It will be one of 15 new VR experiences the company will be launching this year.
As a qualified historian who worked at museums for many years, Frazier would like to film more of her field trips at museums. She said institutions were increasingly embracing VR, integrating virtual experiences into their exhibits. But she said VR presented rich opportunities for off-site experiences and educational outreach that could help museums take their collections to diverse audiences for meaningful and inclusive experiences.
“The unfortunate thing is there’s a lot of talk about why museums are becoming less relevant, but it’s going to take outreach to these schools, and some unconventional methods, to keep museums relevant,” Frazier said.
“I’m delivering a digital tactic that works. Kids who don’t even realise that museums exist, with VR they could know more about these places.
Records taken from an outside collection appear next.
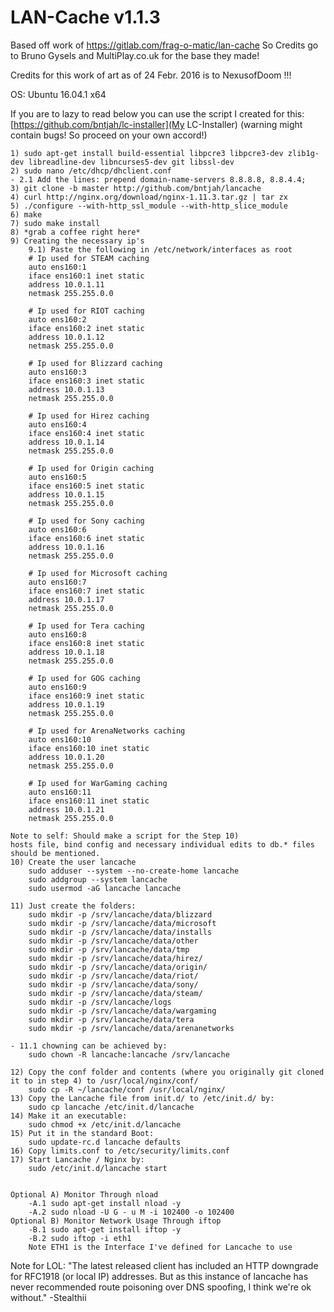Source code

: LAN-Cache v1.1.3
==============

Based off work of https://gitlab.com/frag-o-matic/lan-cache
So Credits go to Bruno Gysels and MultiPlay.co.uk for the base they made!

Credits for this work of art as of 24 Febr. 2016 is to NexusofDoom !!!

OS: Ubuntu 16.04.1 x64

If you are to lazy to read below you can use the script I created for this: [https://github.com/bntjah/lc-installer](My LC-Installer) (warning might contain bugs! So proceed on your own accord!)

	1) sudo apt-get install build-essential libpcre3 libpcre3-dev zlib1g-dev libreadline-dev libncurses5-dev git libssl-dev
	2) sudo nano /etc/dhcp/dhclient.conf
	- 2.1 Add the lines: prepend domain-name-servers 8.8.8.8, 8.8.4.4;
	3) git clone -b master http://github.com/bntjah/lancache
	4) curl http://nginx.org/download/nginx-1.11.3.tar.gz | tar zx
	5) ./configure --with-http_ssl_module --with-http_slice_module
	6) make
	7) sudo make install
	8) *grab a coffee right here*
	9) Creating the necessary ip's
		9.1) Paste the following in /etc/network/interfaces as root
		# Ip used for STEAM caching
		auto ens160:1
		iface ens160:1 inet static
		address 10.0.1.11
		netmask 255.255.0.0
		
		# Ip used for RIOT caching
		auto ens160:2
		iface ens160:2 inet static
		address 10.0.1.12
		netmask 255.255.0.0
		
		# Ip used for Blizzard caching
		auto ens160:3
		iface ens160:3 inet static
		address 10.0.1.13
		netmask 255.255.0.0
		
		# Ip used for Hirez caching
		auto ens160:4
		iface ens160:4 inet static
		address 10.0.1.14
		netmask 255.255.0.0

		# Ip used for Origin caching	
		auto ens160:5
		iface ens160:5 inet static
		address 10.0.1.15
		netmask 255.255.0.0
		
		# Ip used for Sony caching
		auto ens160:6
		iface ens160:6 inet static
		address 10.0.1.16
		netmask 255.255.0.0
		
		# Ip used for Microsoft caching
		auto ens160:7
		iface ens160:7 inet static
		address 10.0.1.17
		netmask 255.255.0.0
		
		# Ip used for Tera caching
		auto ens160:8
		iface ens160:8 inet static
		address 10.0.1.18
		netmask 255.255.0.0

		# Ip used for GOG caching
		auto ens160:9
		iface ens160:9 inet static
		address 10.0.1.19
		netmask 255.255.0.0

		# Ip used for ArenaNetworks caching
		auto ens160:10
		iface ens160:10 inet static
		address 10.0.1.20
		netmask 255.255.0.0

		# Ip used for WarGaming caching
		auto ens160:11
		iface ens160:11 inet static
		address 10.0.1.21
		netmask 255.255.0.0

	Note to self: Should make a script for the Step 10)
	hosts file, bind config and necessary individual edits to db.* files should be mentioned.
	10) Create the user lancache
		sudo adduser --system --no-create-home lancache
		sudo addgroup --system lancache
		sudo usermod -aG lancache lancache
	
	11) Just create the folders:
		sudo mkdir -p /srv/lancache/data/blizzard
		sudo mkdir -p /srv/lancache/data/microsoft
		sudo mkdir -p /srv/lancache/data/installs
		sudo mkdir -p /srv/lancache/data/other
		sudo mkdir -p /srv/lancache/data/tmp
		sudo mkdir -p /srv/lancache/data/hirez/
		sudo mkdir -p /srv/lancache/data/origin/
		sudo mkdir -p /srv/lancache/data/riot/
		sudo mkdir -p /srv/lancache/data/sony/
		sudo mkdir -p /srv/lancache/data/steam/
		sudo mkdir -p /srv/lancache/logs
		sudo mkdir -p /srv/lancache/data/wargaming
		sudo mkdir -p /srv/lancache/data/tera
		sudo mkdir -p /srv/lancache/data/arenanetworks
		
	- 11.1 chowning can be achieved by: 
		sudo chown -R lancache:lancache /srv/lancache

	12) Copy the conf folder and contents (where you originally git cloned it to in step 4) to /usr/local/nginx/conf/
		sudo cp -R ~/lancache/conf /usr/local/nginx/
	13) Copy the Lancache file from init.d/ to /etc/init.d/ by:
		sudo cp lancache /etc/init.d/lancache
	14) Make it an executable:
		sudo chmod +x /etc/init.d/lancache
	15) Put it in the standard Boot:
		sudo update-rc.d lancache defaults
	16) Copy limits.conf to /etc/security/limits.conf 
	17) Start Lancache / Nginx by:
		sudo /etc/init.d/lancache start
	

	Optional A) Monitor Through nload
		-A.1 sudo apt-get install nload -y
		-A.2 sudo nload -U G - u M -i 102400 -o 102400
	Optional B) Monitor Network Usage Through iftop
		-B.1 sudo apt-get install iftop -y
		-B.2 sudo iftop -i eth1
		Note ETH1 is the Interface I've defined for Lancache to use
		
Note for LOL:
"The latest released client has included an HTTP downgrade for RFC1918 (or local IP) addresses. But as this instance of lancache has never recommended route poisoning over DNS spoofing, I think we're ok without." -Stealthii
So what I’m saying to museums is, they have educational outreach goals, they have education departments. VR can help with their outreach.”

Over the next 12 months, Curated x Kai recently will be working with not-for-profit tech company Mozilla to develop low-cost, all-in-one headsets for classroom use. Teachers and educators wanted VR in their classrooms, and her partnership with Mozilla was proof of this, Frazier said.
“A teacher in St Louis saw an article about my work and sent it to his son who works at Mozilla. I ended up on a conference call with top engineers there who wanted my insights — they wanted to tighten up their feedback loop and I had the classroom insights they were missing,” Frazier said.
“And this was all because of a teacher who saw what I could do in his classroom and said to his son, ‘you have to help her’.”
Frazier recently joined the Board of Directors for the Museum Computer Network and plans to use her role to “voice the opinions and viewpoints of people who can’t be at the table.”
“Sometimes, I don’t understand Silicon Valley and how my company is growing, and then I’ll go into a room full of engineers and say something about how the headsets should work in a classroom, and they’re like, ‘Woah…’” she said.
“A lot of people want to make changes and they think they have to do something crazy or make a big gesture, but really, sometimes just speaking is revolutionary.”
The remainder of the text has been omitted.